• Brief: Copy the lines below that contain "dependency".

(Saved entries)
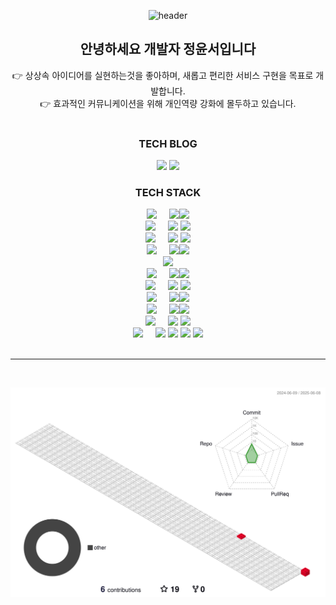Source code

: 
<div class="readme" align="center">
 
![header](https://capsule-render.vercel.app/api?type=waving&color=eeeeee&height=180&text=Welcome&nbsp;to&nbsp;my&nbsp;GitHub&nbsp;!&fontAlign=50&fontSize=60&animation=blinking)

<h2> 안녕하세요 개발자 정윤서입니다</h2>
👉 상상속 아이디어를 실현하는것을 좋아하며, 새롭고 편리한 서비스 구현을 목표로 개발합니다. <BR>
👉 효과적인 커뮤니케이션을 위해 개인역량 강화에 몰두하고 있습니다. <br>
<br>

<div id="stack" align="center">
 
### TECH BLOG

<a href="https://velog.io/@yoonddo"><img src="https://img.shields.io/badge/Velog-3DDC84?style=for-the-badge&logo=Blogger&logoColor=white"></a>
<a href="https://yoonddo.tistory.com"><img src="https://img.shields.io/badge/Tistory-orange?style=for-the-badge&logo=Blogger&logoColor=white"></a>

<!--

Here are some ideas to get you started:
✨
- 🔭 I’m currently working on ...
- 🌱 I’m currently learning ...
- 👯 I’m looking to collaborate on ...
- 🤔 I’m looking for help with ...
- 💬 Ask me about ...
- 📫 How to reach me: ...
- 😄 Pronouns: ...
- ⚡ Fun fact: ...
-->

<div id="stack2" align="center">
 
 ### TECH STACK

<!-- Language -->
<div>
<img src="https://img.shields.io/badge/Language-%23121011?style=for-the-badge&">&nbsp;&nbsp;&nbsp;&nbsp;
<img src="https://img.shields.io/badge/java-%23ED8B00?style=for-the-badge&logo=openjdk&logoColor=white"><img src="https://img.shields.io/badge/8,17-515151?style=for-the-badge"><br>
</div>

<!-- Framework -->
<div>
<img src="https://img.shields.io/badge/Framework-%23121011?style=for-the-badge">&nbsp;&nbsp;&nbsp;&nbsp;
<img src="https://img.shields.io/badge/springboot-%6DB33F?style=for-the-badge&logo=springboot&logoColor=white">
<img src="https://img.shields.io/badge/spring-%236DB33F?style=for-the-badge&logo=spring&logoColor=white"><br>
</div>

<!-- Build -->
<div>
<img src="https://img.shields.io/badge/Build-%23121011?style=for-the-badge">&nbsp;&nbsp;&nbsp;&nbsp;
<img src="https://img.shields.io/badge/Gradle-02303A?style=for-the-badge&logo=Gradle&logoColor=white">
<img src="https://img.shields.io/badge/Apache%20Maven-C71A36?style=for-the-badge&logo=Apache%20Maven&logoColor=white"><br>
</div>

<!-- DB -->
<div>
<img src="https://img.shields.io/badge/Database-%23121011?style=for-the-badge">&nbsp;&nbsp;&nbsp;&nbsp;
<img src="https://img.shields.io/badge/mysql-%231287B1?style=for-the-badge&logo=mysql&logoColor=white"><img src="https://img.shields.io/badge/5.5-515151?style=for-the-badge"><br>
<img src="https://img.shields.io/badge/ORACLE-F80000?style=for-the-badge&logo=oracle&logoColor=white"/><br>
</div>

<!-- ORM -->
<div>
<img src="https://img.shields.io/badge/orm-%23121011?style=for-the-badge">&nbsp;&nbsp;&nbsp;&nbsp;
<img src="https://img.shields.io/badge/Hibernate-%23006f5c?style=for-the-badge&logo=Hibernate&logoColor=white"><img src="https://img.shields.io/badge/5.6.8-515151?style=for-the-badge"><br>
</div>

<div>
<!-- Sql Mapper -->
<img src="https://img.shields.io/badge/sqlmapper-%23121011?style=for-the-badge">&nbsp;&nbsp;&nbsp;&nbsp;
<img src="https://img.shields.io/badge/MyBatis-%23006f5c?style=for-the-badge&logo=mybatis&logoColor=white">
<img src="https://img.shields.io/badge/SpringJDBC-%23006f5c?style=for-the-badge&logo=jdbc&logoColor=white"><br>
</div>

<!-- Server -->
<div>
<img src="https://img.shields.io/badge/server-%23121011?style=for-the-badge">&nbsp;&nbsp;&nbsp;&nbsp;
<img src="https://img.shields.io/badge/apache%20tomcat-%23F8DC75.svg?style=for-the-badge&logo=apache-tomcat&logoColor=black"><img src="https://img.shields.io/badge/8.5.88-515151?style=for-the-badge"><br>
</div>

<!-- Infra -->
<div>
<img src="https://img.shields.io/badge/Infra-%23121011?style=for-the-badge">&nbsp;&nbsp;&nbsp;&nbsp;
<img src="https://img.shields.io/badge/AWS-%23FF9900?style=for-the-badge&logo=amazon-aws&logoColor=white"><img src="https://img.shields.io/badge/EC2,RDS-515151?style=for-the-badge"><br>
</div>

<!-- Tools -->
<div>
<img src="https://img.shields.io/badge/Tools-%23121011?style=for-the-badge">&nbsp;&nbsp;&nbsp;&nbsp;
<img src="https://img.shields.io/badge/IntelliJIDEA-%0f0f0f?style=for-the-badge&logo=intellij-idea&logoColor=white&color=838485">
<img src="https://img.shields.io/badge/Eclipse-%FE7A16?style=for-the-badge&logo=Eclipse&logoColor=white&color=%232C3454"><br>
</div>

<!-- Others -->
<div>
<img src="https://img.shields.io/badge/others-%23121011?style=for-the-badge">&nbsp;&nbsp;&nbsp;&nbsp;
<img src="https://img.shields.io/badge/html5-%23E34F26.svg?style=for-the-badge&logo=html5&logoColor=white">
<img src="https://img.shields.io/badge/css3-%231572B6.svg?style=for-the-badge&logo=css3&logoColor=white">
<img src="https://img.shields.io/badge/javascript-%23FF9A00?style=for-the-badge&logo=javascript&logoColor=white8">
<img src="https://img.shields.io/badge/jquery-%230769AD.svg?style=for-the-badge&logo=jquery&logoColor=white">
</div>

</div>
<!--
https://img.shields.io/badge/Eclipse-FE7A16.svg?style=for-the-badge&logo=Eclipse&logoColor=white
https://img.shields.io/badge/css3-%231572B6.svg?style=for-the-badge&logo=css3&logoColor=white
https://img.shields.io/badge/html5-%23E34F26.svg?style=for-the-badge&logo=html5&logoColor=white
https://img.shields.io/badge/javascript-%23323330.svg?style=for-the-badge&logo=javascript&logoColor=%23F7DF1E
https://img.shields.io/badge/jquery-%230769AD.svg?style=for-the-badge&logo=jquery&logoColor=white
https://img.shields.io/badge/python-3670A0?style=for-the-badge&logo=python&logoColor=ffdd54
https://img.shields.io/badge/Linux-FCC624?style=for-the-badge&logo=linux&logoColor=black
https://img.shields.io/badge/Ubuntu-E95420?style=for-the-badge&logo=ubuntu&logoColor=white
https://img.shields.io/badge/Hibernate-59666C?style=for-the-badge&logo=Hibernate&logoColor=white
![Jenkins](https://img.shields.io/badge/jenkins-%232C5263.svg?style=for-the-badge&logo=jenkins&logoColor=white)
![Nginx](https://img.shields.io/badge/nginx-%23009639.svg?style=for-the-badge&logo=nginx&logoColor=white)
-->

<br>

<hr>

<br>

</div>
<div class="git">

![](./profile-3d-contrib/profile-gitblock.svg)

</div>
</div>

...

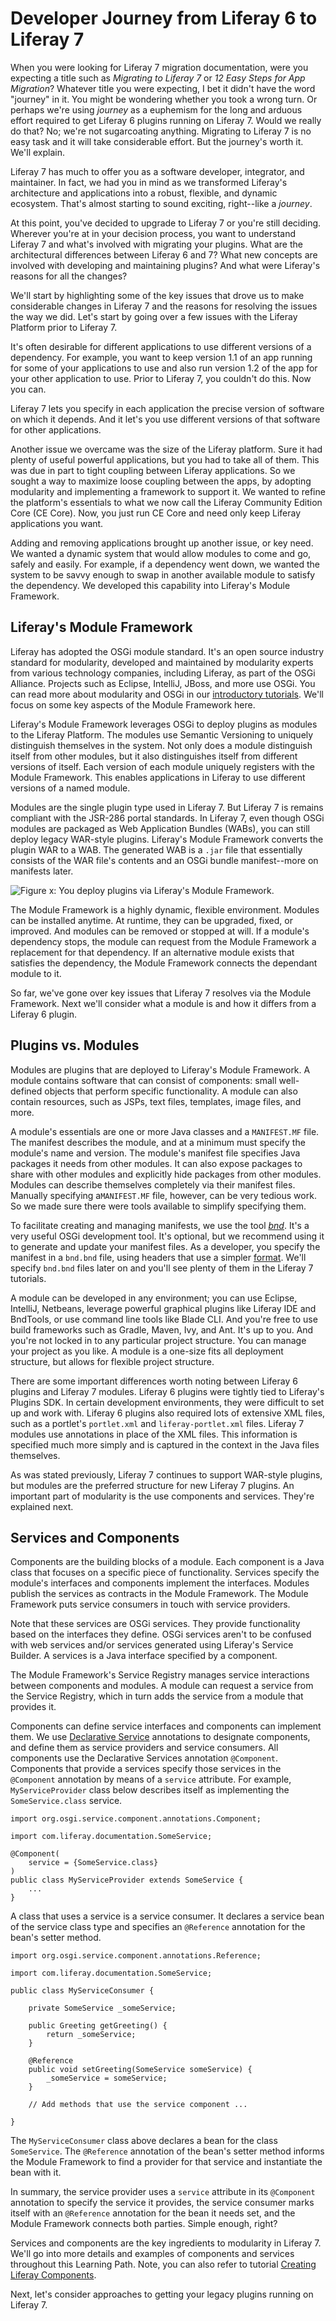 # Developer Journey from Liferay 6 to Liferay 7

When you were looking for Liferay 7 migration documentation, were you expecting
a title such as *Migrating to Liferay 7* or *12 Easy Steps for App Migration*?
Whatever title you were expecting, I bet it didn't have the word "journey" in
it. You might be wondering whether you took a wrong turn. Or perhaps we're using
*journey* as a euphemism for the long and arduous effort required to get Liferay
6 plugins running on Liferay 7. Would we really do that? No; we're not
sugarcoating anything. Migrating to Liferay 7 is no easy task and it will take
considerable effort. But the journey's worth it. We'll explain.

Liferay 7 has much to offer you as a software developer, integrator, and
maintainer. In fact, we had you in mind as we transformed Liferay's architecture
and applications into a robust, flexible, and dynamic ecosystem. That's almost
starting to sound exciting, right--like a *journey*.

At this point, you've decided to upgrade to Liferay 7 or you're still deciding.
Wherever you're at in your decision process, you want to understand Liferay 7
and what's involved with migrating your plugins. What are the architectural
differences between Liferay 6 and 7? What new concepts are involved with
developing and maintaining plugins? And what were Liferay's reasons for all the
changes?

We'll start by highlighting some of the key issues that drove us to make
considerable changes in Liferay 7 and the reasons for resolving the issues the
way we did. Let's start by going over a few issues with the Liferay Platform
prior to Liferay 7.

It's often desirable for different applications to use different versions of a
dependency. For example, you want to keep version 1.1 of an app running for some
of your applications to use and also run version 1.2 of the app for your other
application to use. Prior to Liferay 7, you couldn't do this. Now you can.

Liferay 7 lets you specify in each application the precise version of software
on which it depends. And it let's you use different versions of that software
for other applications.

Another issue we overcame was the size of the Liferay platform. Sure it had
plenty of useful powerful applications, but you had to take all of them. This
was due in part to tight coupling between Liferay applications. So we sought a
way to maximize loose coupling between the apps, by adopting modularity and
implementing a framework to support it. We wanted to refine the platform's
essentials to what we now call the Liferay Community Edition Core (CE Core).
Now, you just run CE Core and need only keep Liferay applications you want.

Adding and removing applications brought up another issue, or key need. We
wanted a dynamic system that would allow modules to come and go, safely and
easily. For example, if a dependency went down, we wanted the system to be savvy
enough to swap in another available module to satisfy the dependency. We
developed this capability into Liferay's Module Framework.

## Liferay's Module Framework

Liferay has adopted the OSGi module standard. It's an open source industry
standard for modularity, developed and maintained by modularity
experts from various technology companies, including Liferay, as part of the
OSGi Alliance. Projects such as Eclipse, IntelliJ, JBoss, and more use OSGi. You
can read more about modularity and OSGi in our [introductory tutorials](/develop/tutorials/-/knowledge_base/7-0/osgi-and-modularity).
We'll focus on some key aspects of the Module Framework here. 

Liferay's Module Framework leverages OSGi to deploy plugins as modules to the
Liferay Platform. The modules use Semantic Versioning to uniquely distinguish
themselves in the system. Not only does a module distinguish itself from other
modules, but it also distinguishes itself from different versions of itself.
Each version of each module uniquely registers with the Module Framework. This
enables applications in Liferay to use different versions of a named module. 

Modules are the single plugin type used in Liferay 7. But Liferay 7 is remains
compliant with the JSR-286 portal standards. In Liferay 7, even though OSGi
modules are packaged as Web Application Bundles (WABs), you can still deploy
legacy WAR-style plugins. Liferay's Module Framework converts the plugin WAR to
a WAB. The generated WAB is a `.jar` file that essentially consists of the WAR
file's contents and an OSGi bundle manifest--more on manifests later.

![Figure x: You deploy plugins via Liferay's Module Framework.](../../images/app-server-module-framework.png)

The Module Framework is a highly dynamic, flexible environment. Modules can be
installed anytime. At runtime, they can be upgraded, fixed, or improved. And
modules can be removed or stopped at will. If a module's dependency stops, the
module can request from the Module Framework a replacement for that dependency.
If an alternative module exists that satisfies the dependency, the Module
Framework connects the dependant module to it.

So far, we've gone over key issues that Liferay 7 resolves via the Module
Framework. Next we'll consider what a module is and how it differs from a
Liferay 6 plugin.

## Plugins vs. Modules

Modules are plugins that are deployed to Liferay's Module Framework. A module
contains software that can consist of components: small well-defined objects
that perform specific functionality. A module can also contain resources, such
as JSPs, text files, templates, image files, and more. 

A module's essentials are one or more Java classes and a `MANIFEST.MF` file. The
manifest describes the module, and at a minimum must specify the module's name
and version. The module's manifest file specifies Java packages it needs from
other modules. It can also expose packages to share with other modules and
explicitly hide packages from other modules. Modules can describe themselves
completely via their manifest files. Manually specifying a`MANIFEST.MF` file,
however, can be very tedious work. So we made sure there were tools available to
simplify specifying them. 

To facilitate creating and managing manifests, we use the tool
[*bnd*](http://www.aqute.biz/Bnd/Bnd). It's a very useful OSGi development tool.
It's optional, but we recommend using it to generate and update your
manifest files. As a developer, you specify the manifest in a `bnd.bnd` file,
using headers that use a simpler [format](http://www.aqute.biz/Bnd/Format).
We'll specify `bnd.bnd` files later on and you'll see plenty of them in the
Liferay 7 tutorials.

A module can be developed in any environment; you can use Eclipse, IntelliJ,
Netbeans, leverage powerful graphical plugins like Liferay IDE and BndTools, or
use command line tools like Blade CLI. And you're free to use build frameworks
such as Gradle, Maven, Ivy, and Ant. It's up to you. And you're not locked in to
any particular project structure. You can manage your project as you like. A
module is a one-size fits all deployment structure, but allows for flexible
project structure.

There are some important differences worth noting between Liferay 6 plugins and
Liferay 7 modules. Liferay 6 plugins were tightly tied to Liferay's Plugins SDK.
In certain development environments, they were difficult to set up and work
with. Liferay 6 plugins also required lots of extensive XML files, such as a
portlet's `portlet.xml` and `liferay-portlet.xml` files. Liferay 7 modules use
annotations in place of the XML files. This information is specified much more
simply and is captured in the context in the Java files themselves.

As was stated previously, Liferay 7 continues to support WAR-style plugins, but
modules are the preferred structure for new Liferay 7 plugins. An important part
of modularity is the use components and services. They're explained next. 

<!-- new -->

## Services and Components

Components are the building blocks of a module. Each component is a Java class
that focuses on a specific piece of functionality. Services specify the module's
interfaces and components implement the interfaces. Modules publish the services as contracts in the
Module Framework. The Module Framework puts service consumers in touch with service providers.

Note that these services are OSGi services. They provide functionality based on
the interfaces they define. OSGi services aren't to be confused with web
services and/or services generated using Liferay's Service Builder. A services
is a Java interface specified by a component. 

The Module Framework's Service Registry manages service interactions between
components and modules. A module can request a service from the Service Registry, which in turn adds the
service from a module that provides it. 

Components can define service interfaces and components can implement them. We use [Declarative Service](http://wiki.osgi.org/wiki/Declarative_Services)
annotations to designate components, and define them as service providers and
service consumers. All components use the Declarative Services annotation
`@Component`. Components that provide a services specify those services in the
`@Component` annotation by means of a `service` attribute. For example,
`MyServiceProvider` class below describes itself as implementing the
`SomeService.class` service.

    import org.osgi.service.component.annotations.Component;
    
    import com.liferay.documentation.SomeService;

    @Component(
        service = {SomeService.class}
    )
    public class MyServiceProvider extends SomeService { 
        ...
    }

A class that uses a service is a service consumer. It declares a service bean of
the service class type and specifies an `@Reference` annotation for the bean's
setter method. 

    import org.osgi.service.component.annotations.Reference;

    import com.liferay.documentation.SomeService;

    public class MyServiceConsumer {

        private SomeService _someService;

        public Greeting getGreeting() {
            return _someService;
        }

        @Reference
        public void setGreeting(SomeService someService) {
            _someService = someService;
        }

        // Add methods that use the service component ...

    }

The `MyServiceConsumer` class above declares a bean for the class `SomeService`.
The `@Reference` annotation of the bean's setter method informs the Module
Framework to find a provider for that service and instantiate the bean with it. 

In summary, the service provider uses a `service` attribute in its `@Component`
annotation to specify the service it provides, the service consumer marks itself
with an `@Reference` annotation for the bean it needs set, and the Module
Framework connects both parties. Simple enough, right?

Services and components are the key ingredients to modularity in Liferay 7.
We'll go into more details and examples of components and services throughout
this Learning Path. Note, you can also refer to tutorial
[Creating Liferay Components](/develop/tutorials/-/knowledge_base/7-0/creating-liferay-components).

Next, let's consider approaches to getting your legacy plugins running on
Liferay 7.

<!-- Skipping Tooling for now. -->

• Exercise result:
dependency. For example, you want to keep version 1.1 of an app running for some
easily. For example, if a dependency went down, we wanted the system to be savvy
enough to swap in another available module to satisfy the dependency. We
modules can be removed or stopped at will. If a module's dependency stops, the
module can request from the Module Framework a replacement for that dependency.
If an alternative module exists that satisfies the dependency, the Module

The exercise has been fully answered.